I can't source this, but IIRC, Chrome devs have tried something like this, but couldn't get the match semantics in the RE2 case to exactly match existing Javascript regex match semantics. I heard about this long ago from a friend, and I don't remember the details. But it's quite plausible.

In general, "obvious" optimizations like this are almost always harder than they seem.

One possible path would be to precisely characterize regexes on which both FSMs and backtrackers agree precisely, and of only those, use the FSM based approach. But still, even then, you're maintaining two regex engines instead of one, and both need to be production grade and very fast. It is no easy task.

You can also implement linear-time regex matching in user code with webassembly. In my tests it was faster than native regex matching (https://jasonhpriestley.com/regex-dfa)

As someone familiar with JS engine regex internals, those results are totally shocking to me. How can I try your example? In particular I wasn't able to figure out which regexes you are testing with.

I tested with this regex:

  /^abcd(a(b|c)*d)*a(bc)*d$/

I used long strings of repeated "abcdabcd" as the test strings.

It's possible I made a mistake somewhere, and I can put together an open-source repo with the test setup when I get the time. But I'm curious why you find the results shocking?

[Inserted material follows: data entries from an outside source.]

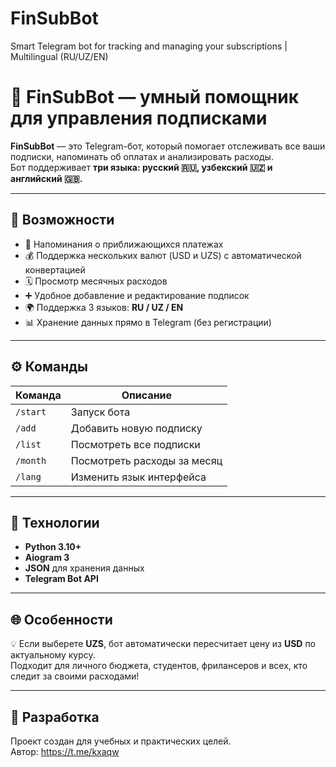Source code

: # FinSubBot
Smart Telegram bot for tracking and managing your subscriptions | Multilingual (RU/UZ/EN)
# 💸 FinSubBot — умный помощник для управления подписками

**FinSubBot** — это Telegram-бот, который помогает отслеживать все ваши подписки, напоминать об оплатах и анализировать расходы.  
Бот поддерживает **три языка: русский 🇷🇺, узбекский 🇺🇿 и английский 🇬🇧.**

---

## 🚀 Возможности
- 🔔 Напоминания о приближающихся платежах  
- 💰 Поддержка нескольких валют (USD и UZS) с автоматической конвертацией  
- 🗓 Просмотр месячных расходов  
- ➕ Удобное добавление и редактирование подписок  
- 🌍 Поддержка 3 языков: **RU / UZ / EN**  
- 📊 Хранение данных прямо в Telegram (без регистрации)

---

## ⚙️ Команды
| Команда | Описание |
|----------|-----------|
| `/start` | Запуск бота |
| `/add` | Добавить новую подписку |
| `/list` | Посмотреть все подписки |
| `/month` | Посмотреть расходы за месяц |
| `/lang` | Изменить язык интерфейса |

---

## 🧠 Технологии
- **Python 3.10+**
- **Aiogram 3**
- **JSON** для хранения данных  
- **Telegram Bot API**

---

## 🌐 Особенности
💡 Если выберете **UZS**, бот автоматически пересчитает цену из **USD** по актуальному курсу.  
Подходит для личного бюджета, студентов, фрилансеров и всех, кто следит за своими расходами!

---

## 🧩 Разработка
Проект создан для учебных и практических целей.  
Автор: https://t.me/kxaqw
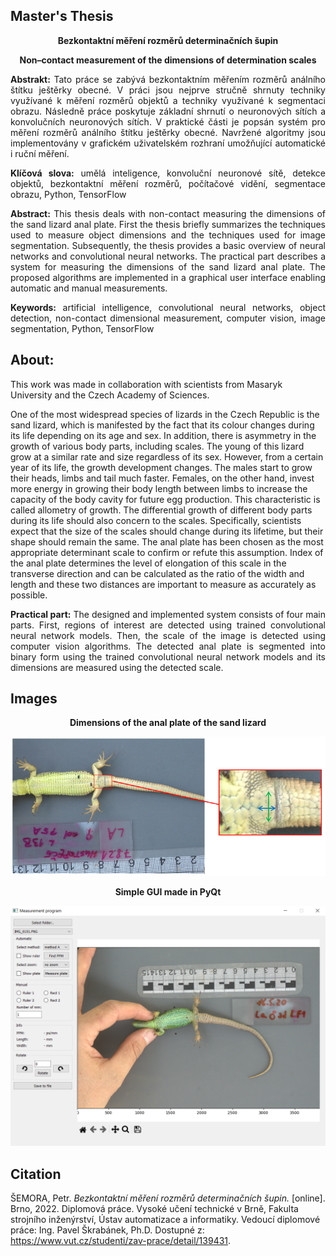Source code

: <p align="center"><b><h2>Master's Thesis</h2></b></p>
<p align="center"><b>Bezkontaktní měření rozměrů determinačních šupin</b></p>
<p align="center"><b>Non–contact measurement of the dimensions of determination scales</b></p>

<p align="justify"> <b>Abstrakt:</b> Tato práce se zabývá bezkontaktním měřením rozměrů análního štítku ještěrky obecné. V práci jsou nejprve stručně shrnuty techniky využívané k měření rozměrů objektů a techniky využívané k segmentaci obrazu. Následně práce poskytuje základní shrnutí o neuronových sítích a konvolučních neuronových sítích. V praktické části je popsán systém pro měření rozměrů análního štítku ještěrky obecné. Navržené algoritmy jsou implementovány v grafickém uživatelském rozhraní umožňující automatické i ruční měření.</p>

<p align="justify"> <b>Klíčová slova:</b> umělá inteligence, konvoluční neuronové sítě, detekce objektů, bezkontaktní měření rozměrů, počítačové vidění, segmentace obrazu, Python, TensorFlow </p>

<p align="justify"> <b>Abstract:</b> This thesis deals with non-contact measuring the dimensions of the sand lizard anal plate. First the thesis briefly summarizes the techniques used to measure object dimensions and the techniques used for image segmentation. Subsequently, the thesis provides a basic overview of neural networks and convolutional neural networks. The practical part describes a system for measuring the dimensions of the sand lizard anal plate. The proposed algorithms are implemented in a graphical user interface enabling automatic and manual measurements.</p>

<p align="justify"> <b>Keywords:</b> artificial intelligence, convolutional neural networks, object detection, non-contact dimensional measurement, computer vision, image segmentation, Python, TensorFlow </p>

## About:
This work was made in collaboration with scientists from Masaryk University and the Czech Academy of Sciences.

One of the most widespread species of lizards in the Czech Republic is the sand lizard, which is manifested by the fact that its colour changes during its life depending on its age and sex. In addition, there is asymmetry in the growth of various body parts, including scales. The young of this lizard grow at a similar rate and size regardless of its sex. However, from a certain year of its life, the growth development changes. The males start to grow their heads, limbs and tail much faster. Females, on the other hand, invest more energy in growing their body length between limbs to increase the capacity of the body cavity for future egg production. This characteristic is called allometry of growth. The differential growth of different body parts during its life should also concern to the scales. Specifically, scientists expect that the size of the scales should change during its lifetime, but their shape should remain the same. The anal plate has been chosen as the most appropriate determinant scale to confirm or refute this assumption. Index of the anal plate determines the level of elongation of this scale in the transverse direction and can be calculated as the ratio of the width and length and these two distances are important to measure as accurately as possible.

<p align="justify"> <b>Practical part:</b>
The designed and implemented system consists of four main parts. First, regions of interest are detected using trained convolutional neural network models. Then, the scale of the image is detected using computer vision algorithms. The detected anal plate is segmented into binary form using the trained convolutional neural network models and its dimensions are measured using the detected scale. </p> 

## Images
<p align="center"><b>Dimensions of the anal plate of the sand lizard</b></p>
<img src="images/img_dimensions.png">

<p align="center"><b>Simple GUI made in PyQt</b></p>
<img src="images/img_gui.png">



## Citation
ŠEMORA, Petr.  _Bezkontaktní měření rozměrů determinačních šupin._ [online]. Brno, 2022. Diplomová práce. Vysoké učení technické v Brně, Fakulta strojního inženýrství, Ústav automatizace a informatiky. Vedoucí diplomové práce: Ing. Pavel Škrabánek, Ph.D. Dostupné z: https://www.vut.cz/studenti/zav-prace/detail/139431.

The results are shocking because the native regular expression engines have thousands of man hours poured into them, with specialized JITs, exotic optimizations, etc. And your page is reporting the native one at 10x slower!

One thing I spotted is that you're asking the native engines to record capture groups, but your wasm implementation doesn't support those. For fairness you might switch to non-capturing groups: `(?:bc)` instead of `(bc)`. However this cannot explain the magnitude of the difference.

I dug into it some more, reducing it to this case:

    /^(?:abc*d)*$/

what happens is that the backtracking engine has to be prepared to backtrack into every iteration of the outermost loop. This means that the backtracking stack grows as the length of the input; the engine spends most of its time allocating memory! These nested loops definitely make the NFA approach look good.

Regardless it's a cool project, thanks for sharing!

There is nothing shocking here, parent implements strictly regular expressions and compile them to DFA, so of course it will be fast, especially using only ASCII characters and hand chosen regular expressions. Russ Cox articles covers this very well.

Where can I find the "wat2wast utility" mentioned in your article?

It's part of https://github.com/WebAssembly/wabt

I think I had to build from source.

> Add a step immediately after parsing the regex, check if it is regular and can be handled by an engine like RE2, otherwise handle it using the normal regex engine.

This would be a bad idea. For one thing, it would be slower on non-pathological cases, since backtracking is faster in practice. But more importantly, devs who test on Chrome might unwittingly create regexes that would run exponentially slower in other browsers.

> For one thing, it would be slower on non-pathological cases, since backtracking is faster in practice.

That's most certainly not universally true. See: https://rust-leipzig.github.io/regex/2017/03/28/comparison-o...

The real answer is that it's complicated. Backtrackers can certainly be faster in some cases, but not all. Moreover, as someone who has worked on regex engines for a while now, it's not clear to me how exactly to characterize performance differences (outside of pathological cases or cases that otherwise invoke catastrophic backtracking), so my guess is that it's probably mostly up to implementation quality and the optimizations that are implemented.

Use repetition range matching for O(1) performance:

  /a{1,30}/

Can you give an example of a regex that can't be easily re-written to be fast with the backtracking engine?

The point is, with the NFA approach, there are no regexes that exhibit catastrophic backtracking.

So you can't shoot your foot with expressions that seem fine but send your cpu off into la-la land when asked to match certain input data.

It's a strange property to want. It's not a property of most other parts of programming languages. You can write loops or function calls in any language that take exponential time. So why demand that regexps be immune to it?

It would make sense to worry about it if it were a common mistake, but I've never seen a gratuitously exponential regexp in the wild.

It's a thing: https://en.wikipedia.org/wiki/ReDoS

And it really happens. StackOverflow had a ~30 minute outage a couple years ago because of it: http://stackstatus.net/post/147710624694/outage-postmortem-j...

One of the key points here is that it's not always obvious from looking at a regex whether it will exhibit catastrophic backtracking (at least, to an untrained eye). Even more insidious, catastrophic backtracking may only happen on certain inputs, which means that tests won't necessarily track it either. Therefore, desiring a performance guarantee here is certainly not "strange."

The bottom line is that the various implementation strategies for regex engines have trade offs. On Internet forums, it's popular to "proclaim" for one side or the other. The backtracking advocates like to believe that catastrophic cases never happen or are easily avoided and the linear time advocates like to believe that so long as matching doesn't take exponential time, then it will be fast enough. :-)

Because most of the time you don't need the features that demand backtracking, and it's simple to use a NFA approach that avoids those kinds of issues.

Besides, people make mistakes all the time. Why not prevent the possibility?